# Bridging Unsupervised and Semi-Supervised Anomaly Detection: A Theoretically-Grounded and Practical Framework with Synthetic Anomalies

Our results are in the Jupyter notebook files.
For reproducibility, you may also run this code.
To reproduce our results, follow the steps below:
1. Download required packages `pip install -r requirements.txt`
2. Download the corresponding datasets
(e.g., [NSL-KDD](https://web.archive.org/web/20150205070216/http://nsl.cs.unb.ca/NSL-KDD/) [1] 
KDDTrain+.TXT and KDDTest+.TXT) in a `data` folder that sits in the same directory as this folder, and change the `dataset_name` in run.py.
    - Note that for text and image datasets (AdvBench and MVTec), you will need to extract the embeddings first (which will be used as the data). We used Sentence-BERT and DINOv2.
3. Run the desired Jupyter notebook to obtain aggregated results.
    - For composite methods of unsupervised AD then supervised binary classification, you can run `python run_unsupAD_supBC.py` and change the variables in the file accordingly. These composite methods do not perform well, so we do not include larger Jupyter notebook files for them.
    - First set of aggregated results corresponds to threshold estimated at 5% threshold, 
while second set is at the middle threshold.
We only consider AUPR, so the threshold does not matter for the most part (i.e., use any set of results).

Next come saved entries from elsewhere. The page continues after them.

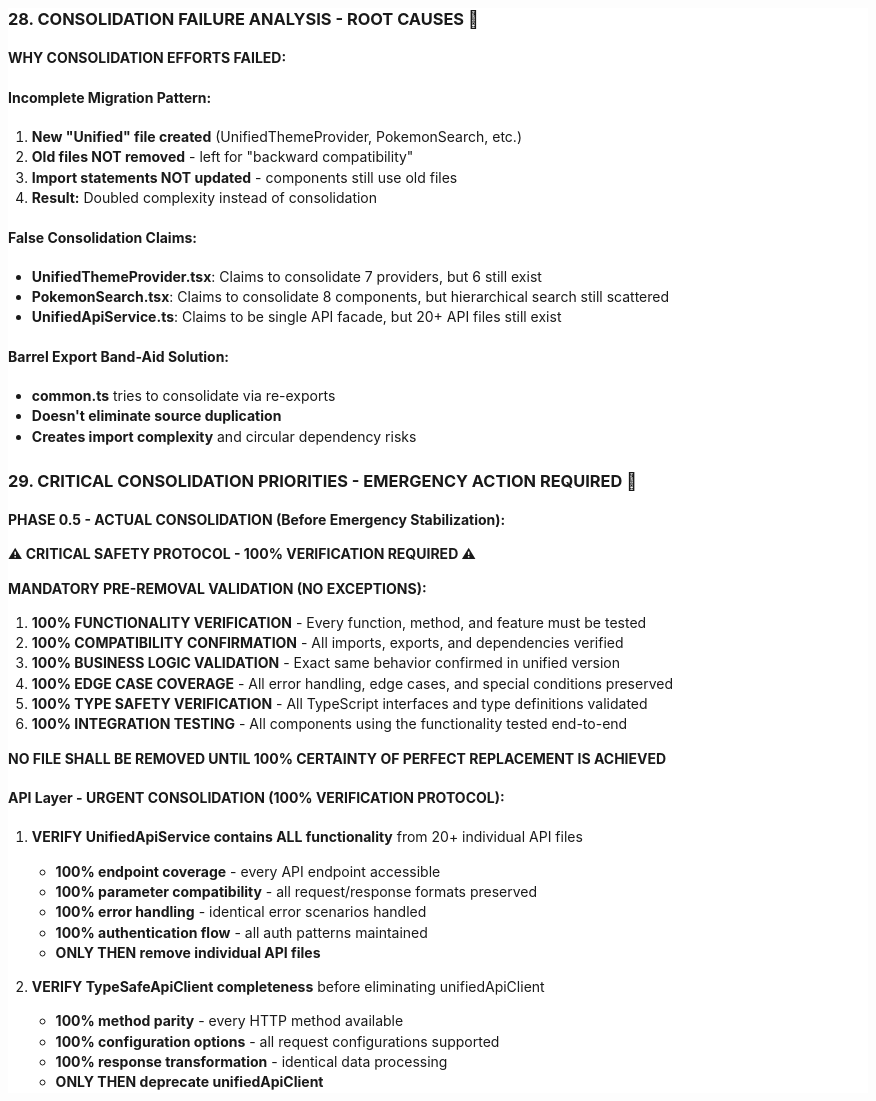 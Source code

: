 ### 28. CONSOLIDATION FAILURE ANALYSIS - ROOT CAUSES 🚨

**WHY CONSOLIDATION EFFORTS FAILED:**

#### Incomplete Migration Pattern:
1. **New "Unified" file created** (UnifiedThemeProvider, PokemonSearch, etc.)
2. **Old files NOT removed** - left for "backward compatibility"
3. **Import statements NOT updated** - components still use old files
4. **Result:** Doubled complexity instead of consolidation

#### False Consolidation Claims:
- **UnifiedThemeProvider.tsx**: Claims to consolidate 7 providers, but 6 still exist
- **PokemonSearch.tsx**: Claims to consolidate 8 components, but hierarchical search still scattered
- **UnifiedApiService.ts**: Claims to be single API facade, but 20+ API files still exist

#### Barrel Export Band-Aid Solution:
- **common.ts** tries to consolidate via re-exports
- **Doesn't eliminate source duplication**
- **Creates import complexity** and circular dependency risks

### 29. CRITICAL CONSOLIDATION PRIORITIES - EMERGENCY ACTION REQUIRED 🚨

**PHASE 0.5 - ACTUAL CONSOLIDATION (Before Emergency Stabilization):**

**⚠️ CRITICAL SAFETY PROTOCOL - 100% VERIFICATION REQUIRED ⚠️**

**MANDATORY PRE-REMOVAL VALIDATION (NO EXCEPTIONS):**
1. **100% FUNCTIONALITY VERIFICATION** - Every function, method, and feature must be tested
2. **100% COMPATIBILITY CONFIRMATION** - All imports, exports, and dependencies verified
3. **100% BUSINESS LOGIC VALIDATION** - Exact same behavior confirmed in unified version
4. **100% EDGE CASE COVERAGE** - All error handling, edge cases, and special conditions preserved
5. **100% TYPE SAFETY VERIFICATION** - All TypeScript interfaces and type definitions validated
6. **100% INTEGRATION TESTING** - All components using the functionality tested end-to-end

**NO FILE SHALL BE REMOVED UNTIL 100% CERTAINTY OF PERFECT REPLACEMENT IS ACHIEVED**

#### API Layer - URGENT CONSOLIDATION (100% VERIFICATION PROTOCOL):
1. **VERIFY UnifiedApiService contains ALL functionality** from 20+ individual API files
   - **100% endpoint coverage** - every API endpoint accessible
   - **100% parameter compatibility** - all request/response formats preserved
   - **100% error handling** - identical error scenarios handled
   - **100% authentication flow** - all auth patterns maintained
   - **ONLY THEN remove individual API files**

2. **VERIFY TypeSafeApiClient completeness** before eliminating unifiedApiClient
   - **100% method parity** - every HTTP method available
   - **100% configuration options** - all request configurations supported
   - **100% response transformation** - identical data processing
   - **ONLY THEN deprecate unifiedApiClient**
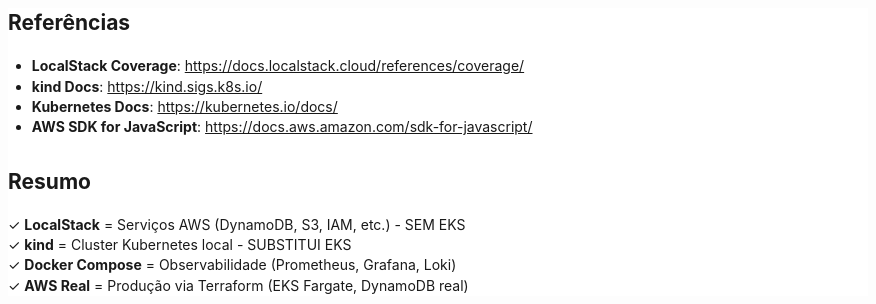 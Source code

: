 ## Referências

- **LocalStack Coverage**: https://docs.localstack.cloud/references/coverage/
- **kind Docs**: https://kind.sigs.k8s.io/
- **Kubernetes Docs**: https://kubernetes.io/docs/
- **AWS SDK for JavaScript**: https://docs.aws.amazon.com/sdk-for-javascript/

## Resumo

✓ **LocalStack** = Serviços AWS (DynamoDB, S3, IAM, etc.) - SEM EKS  
✓ **kind** = Cluster Kubernetes local - SUBSTITUI EKS  
✓ **Docker Compose** = Observabilidade (Prometheus, Grafana, Loki)  
✓ **AWS Real** = Produção via Terraform (EKS Fargate, DynamoDB real)  
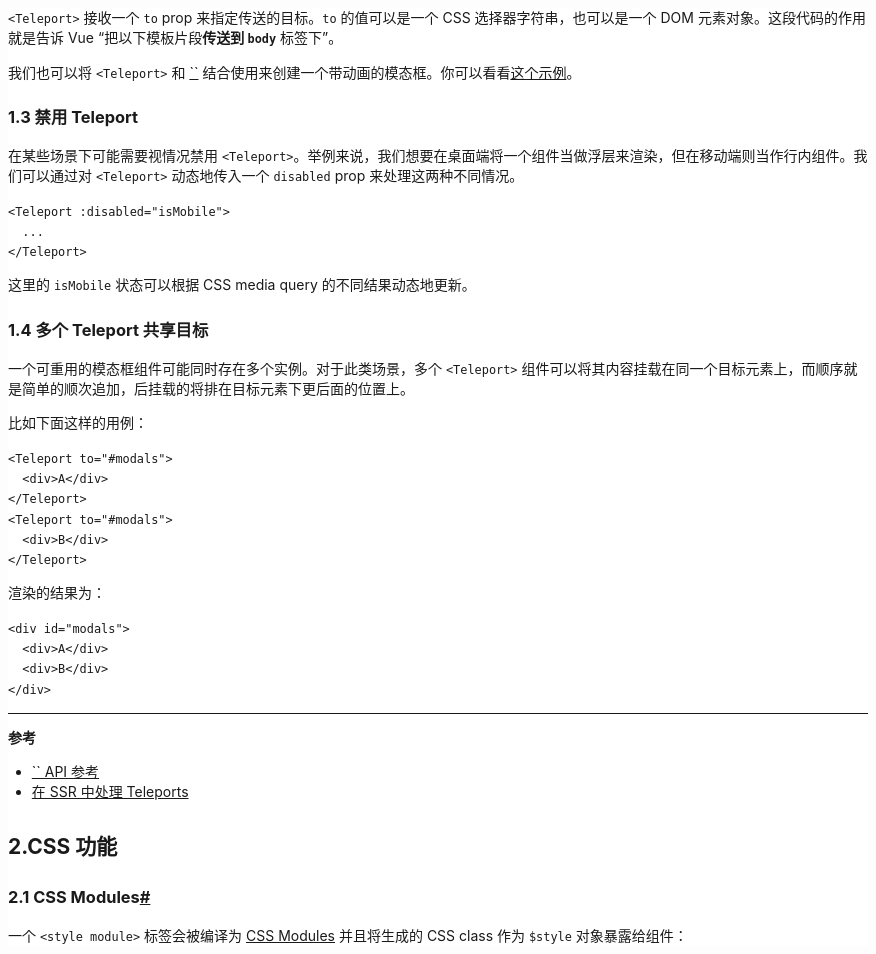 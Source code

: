 `<Teleport>` 接收一个 `to` prop 来指定传送的目标。`to` 的值可以是一个 CSS 选择器字符串，也可以是一个 DOM 元素对象。这段代码的作用就是告诉 Vue “把以下模板片段**传送到 `body`** 标签下”。

我们也可以将 `<Teleport>` 和 [``](https://staging-cn.vuejs.org/guide/built-ins/transition.html) 结合使用来创建一个带动画的模态框。你可以看看[这个示例](https://staging-cn.vuejs.org/examples/#modal)。

### 1.3 禁用 Teleport

在某些场景下可能需要视情况禁用 `<Teleport>`。举例来说，我们想要在桌面端将一个组件当做浮层来渲染，但在移动端则当作行内组件。我们可以通过对 `<Teleport>` 动态地传入一个 `disabled` prop 来处理这两种不同情况。

```vue
<Teleport :disabled="isMobile">
  ...
</Teleport>
```

这里的 `isMobile` 状态可以根据 CSS media query 的不同结果动态地更新。

### 1.4 多个 Teleport 共享目标

一个可重用的模态框组件可能同时存在多个实例。对于此类场景，多个 `<Teleport>` 组件可以将其内容挂载在同一个目标元素上，而顺序就是简单的顺次追加，后挂载的将排在目标元素下更后面的位置上。

比如下面这样的用例：

```vue
<Teleport to="#modals">
  <div>A</div>
</Teleport>
<Teleport to="#modals">
  <div>B</div>
</Teleport>
```

渲染的结果为：

```vue
<div id="modals">
  <div>A</div>
  <div>B</div>
</div>
```

---

**参考**

- [`` API 参考](https://staging-cn.vuejs.org/api/built-in-components.html#teleport)
- [在 SSR 中处理 Teleports](https://staging-cn.vuejs.org/guide/scaling-up/ssr.html#teleports)

## 2.CSS 功能

### 2.1 CSS Modules[#](https://staging-cn.vuejs.org/api/sfc-css-features.html#css-modules)

一个 `<style module>` 标签会被编译为 [CSS Modules](https://github.com/css-modules/css-modules) 并且将生成的 CSS class 作为 `$style` 对象暴露给组件：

Due to space limitations, we only include code for our method.
Results in the Jupyter notebook files are also provided (except that we only provide results of 2 objects for MVTec. The remainder can be obtained by changing the `kwargs_data["obj"]` variable).
However, we do not provide the datasets nor the foundation models, but these are all open-source.
We also do not provide the notebook files for competing methods we evaluate, although those can be obtained by changing the `model_type` variable.


[1] Mahbod Tavallaee, Ebrahim Bagheri, Wei Lu, and Ali A. Ghorbani. A detailed analysis of the KDD cup 99
data set. In 2009 IEEE Symposium on Computational Intelligence for Security and Defense Applications,
pages 1–6, 2009. doi: 10.1109/CISDA.2009.5356528.